Some of the brightest minds in astronomy and astrophysics have met at the University of Hull this week, as it hosts a leading national conference.
The STFC Introductory Summer School in Astronomy, backed by UK Research & Innovation, sees around 70 postgraduate students from across the country converge for a series of lectures, delivered by experts in the discipline.
Areas covered include solar physics, gravitational waves, the cosmic microwave background and large-scale structure, molecular astrophysics.
Professor Brad Gibson, Director of the E.A. Milne Centre for Astrophysics at the University of Hull, said: “We last hosted this summer school in 2016, which was the 25th anniversary of the event, so to have it back in Hull this year is fantastic.
“This week has brought together almost 100 PhD students and academics, all of who are leaders and experts in their field. It provides postgraduate students from across the country with an opportunity to meet each other, share ideas and discuss their areas of focus.
“Events like this are also about widening participation and increasing diversity in the industry, encouraging people from all backgrounds to pursue careers in STEM subjects.”

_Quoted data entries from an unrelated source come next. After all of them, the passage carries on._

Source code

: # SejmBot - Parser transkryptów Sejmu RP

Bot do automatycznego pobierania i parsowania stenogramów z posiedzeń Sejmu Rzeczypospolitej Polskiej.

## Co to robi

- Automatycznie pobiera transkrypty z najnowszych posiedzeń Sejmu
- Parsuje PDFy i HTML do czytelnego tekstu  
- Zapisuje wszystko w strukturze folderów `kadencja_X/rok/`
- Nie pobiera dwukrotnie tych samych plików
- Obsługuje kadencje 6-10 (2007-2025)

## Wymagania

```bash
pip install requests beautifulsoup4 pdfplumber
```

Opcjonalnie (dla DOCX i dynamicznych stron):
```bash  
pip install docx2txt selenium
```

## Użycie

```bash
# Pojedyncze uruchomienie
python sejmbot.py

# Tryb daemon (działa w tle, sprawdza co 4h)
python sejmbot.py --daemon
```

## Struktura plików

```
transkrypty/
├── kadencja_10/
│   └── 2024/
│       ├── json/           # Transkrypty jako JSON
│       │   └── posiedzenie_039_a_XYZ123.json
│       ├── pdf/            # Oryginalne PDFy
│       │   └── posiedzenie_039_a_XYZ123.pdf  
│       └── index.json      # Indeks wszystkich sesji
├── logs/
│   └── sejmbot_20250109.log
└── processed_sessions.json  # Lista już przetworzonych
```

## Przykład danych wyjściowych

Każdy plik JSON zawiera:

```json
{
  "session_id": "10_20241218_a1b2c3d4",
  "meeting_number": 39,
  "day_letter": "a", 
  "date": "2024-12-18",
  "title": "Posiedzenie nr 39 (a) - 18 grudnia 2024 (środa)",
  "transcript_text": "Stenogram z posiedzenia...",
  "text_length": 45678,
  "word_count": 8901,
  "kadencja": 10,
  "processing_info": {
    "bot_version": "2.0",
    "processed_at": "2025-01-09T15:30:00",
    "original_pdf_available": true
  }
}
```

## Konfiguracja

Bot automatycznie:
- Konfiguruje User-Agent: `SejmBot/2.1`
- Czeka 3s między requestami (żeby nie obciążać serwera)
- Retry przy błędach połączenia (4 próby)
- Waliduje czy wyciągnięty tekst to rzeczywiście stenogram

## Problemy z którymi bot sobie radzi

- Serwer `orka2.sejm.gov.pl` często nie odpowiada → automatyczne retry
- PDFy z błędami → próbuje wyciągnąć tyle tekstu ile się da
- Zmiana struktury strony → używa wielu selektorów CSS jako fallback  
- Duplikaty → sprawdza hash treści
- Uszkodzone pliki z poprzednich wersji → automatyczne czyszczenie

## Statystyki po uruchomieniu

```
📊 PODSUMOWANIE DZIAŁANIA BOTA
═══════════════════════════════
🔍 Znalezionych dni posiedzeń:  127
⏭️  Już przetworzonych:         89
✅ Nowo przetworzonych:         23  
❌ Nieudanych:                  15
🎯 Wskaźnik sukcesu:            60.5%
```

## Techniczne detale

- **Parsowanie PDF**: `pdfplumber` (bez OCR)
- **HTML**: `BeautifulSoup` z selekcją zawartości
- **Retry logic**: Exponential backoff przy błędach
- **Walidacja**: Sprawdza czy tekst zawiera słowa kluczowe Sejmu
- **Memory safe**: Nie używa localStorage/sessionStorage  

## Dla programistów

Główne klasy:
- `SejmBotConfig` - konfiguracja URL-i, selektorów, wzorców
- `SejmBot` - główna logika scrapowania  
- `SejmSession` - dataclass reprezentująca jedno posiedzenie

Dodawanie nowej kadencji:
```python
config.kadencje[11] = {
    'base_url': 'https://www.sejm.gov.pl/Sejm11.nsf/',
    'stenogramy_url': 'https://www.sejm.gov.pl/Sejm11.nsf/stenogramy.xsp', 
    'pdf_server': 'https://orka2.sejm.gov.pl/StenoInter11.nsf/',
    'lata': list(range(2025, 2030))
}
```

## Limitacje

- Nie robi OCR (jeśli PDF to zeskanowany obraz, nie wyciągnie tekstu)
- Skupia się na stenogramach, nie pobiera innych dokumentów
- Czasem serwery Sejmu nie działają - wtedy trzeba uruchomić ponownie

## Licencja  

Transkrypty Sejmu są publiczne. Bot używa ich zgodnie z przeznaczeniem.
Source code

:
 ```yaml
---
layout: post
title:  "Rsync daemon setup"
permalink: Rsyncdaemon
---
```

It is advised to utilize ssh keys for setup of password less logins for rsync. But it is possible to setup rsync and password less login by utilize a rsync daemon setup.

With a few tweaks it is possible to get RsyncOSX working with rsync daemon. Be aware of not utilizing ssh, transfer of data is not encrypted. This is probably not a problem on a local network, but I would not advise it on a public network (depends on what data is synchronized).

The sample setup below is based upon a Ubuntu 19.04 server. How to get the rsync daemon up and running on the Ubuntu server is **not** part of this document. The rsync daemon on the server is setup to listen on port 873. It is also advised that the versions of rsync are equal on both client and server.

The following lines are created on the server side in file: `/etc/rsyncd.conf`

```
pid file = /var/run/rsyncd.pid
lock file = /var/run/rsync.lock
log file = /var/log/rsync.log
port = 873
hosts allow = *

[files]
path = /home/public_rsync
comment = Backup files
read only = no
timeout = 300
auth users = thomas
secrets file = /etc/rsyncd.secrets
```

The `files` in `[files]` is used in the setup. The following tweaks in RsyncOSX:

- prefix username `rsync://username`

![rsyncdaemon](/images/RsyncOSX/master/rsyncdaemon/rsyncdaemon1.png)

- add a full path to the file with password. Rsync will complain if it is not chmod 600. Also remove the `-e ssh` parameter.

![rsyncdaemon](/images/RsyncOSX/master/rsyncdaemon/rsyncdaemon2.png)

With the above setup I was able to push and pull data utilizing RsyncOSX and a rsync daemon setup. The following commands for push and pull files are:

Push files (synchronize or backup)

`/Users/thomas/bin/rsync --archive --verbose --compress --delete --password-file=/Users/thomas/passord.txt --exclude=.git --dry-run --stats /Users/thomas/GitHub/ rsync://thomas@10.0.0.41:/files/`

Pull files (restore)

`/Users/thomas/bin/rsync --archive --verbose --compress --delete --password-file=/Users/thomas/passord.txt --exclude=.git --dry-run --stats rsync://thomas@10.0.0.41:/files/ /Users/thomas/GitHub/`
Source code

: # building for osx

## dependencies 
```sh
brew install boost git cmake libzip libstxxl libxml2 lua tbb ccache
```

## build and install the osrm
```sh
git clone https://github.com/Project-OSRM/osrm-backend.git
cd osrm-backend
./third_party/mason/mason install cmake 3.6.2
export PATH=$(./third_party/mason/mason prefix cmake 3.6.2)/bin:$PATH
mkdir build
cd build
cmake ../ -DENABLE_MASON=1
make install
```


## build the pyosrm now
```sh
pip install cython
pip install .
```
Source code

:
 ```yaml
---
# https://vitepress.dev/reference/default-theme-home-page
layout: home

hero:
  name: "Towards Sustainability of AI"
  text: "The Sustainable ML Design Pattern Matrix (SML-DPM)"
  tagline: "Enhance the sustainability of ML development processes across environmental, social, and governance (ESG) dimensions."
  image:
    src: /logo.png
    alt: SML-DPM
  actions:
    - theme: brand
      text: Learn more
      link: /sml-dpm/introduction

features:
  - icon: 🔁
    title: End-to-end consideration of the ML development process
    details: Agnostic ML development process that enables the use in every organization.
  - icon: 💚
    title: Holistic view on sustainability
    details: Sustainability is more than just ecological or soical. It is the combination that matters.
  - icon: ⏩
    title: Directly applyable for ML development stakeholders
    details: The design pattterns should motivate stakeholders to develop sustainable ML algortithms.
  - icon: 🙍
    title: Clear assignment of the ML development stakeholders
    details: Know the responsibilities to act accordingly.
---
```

The week-long conference, running from August 30 to September 3, also provided attendees with careers, teaching and outreach support.
Hosted at Middleton Hall on the University of Hull campus, attendees will also visit The Deep on the evening of Thursday 2 September, for a social night and a look around the city’s spectacular aquarium.
Among those attending the Summer School were members of the University’s ‘Changing the Face of Physics’ campaign.
The initiative was launched by the University of Hull with the aim of widening diversity and participation within physics.
Last year, it was announced that University of Hull physics student Kiri Newson had been selected for a prestigious new scholarship programme.
Kiri, now embarking on a PhD at Hull, was one of four talented students across the country to be chosen for the Bell Burnell Graduate Scholarship Fund.
Established by leading physicist Professor Dame Jocelyn Bell Burnell and the Institute of Physics to encourage greater diversity in science, the scholarship aims to help talented students from under-represented groups to pursue a PhD in the subject.
Kiri’s PhD is focused on medical physics, exploring adaptive radiotherapy techniques through machine learning.
The Summer School this week is being hosted by the University’s E.A. Milne Centre for Astrophysics.
From the Big Bang to black holes, and from quantum mechanics to the theory of everything, the Centre’s world leading experts pursue explanations for the wonders of the universe.
Discoveries are shared with students, schools and the public to ignite the passions of the Einsteins and Hawkings of tomorrow.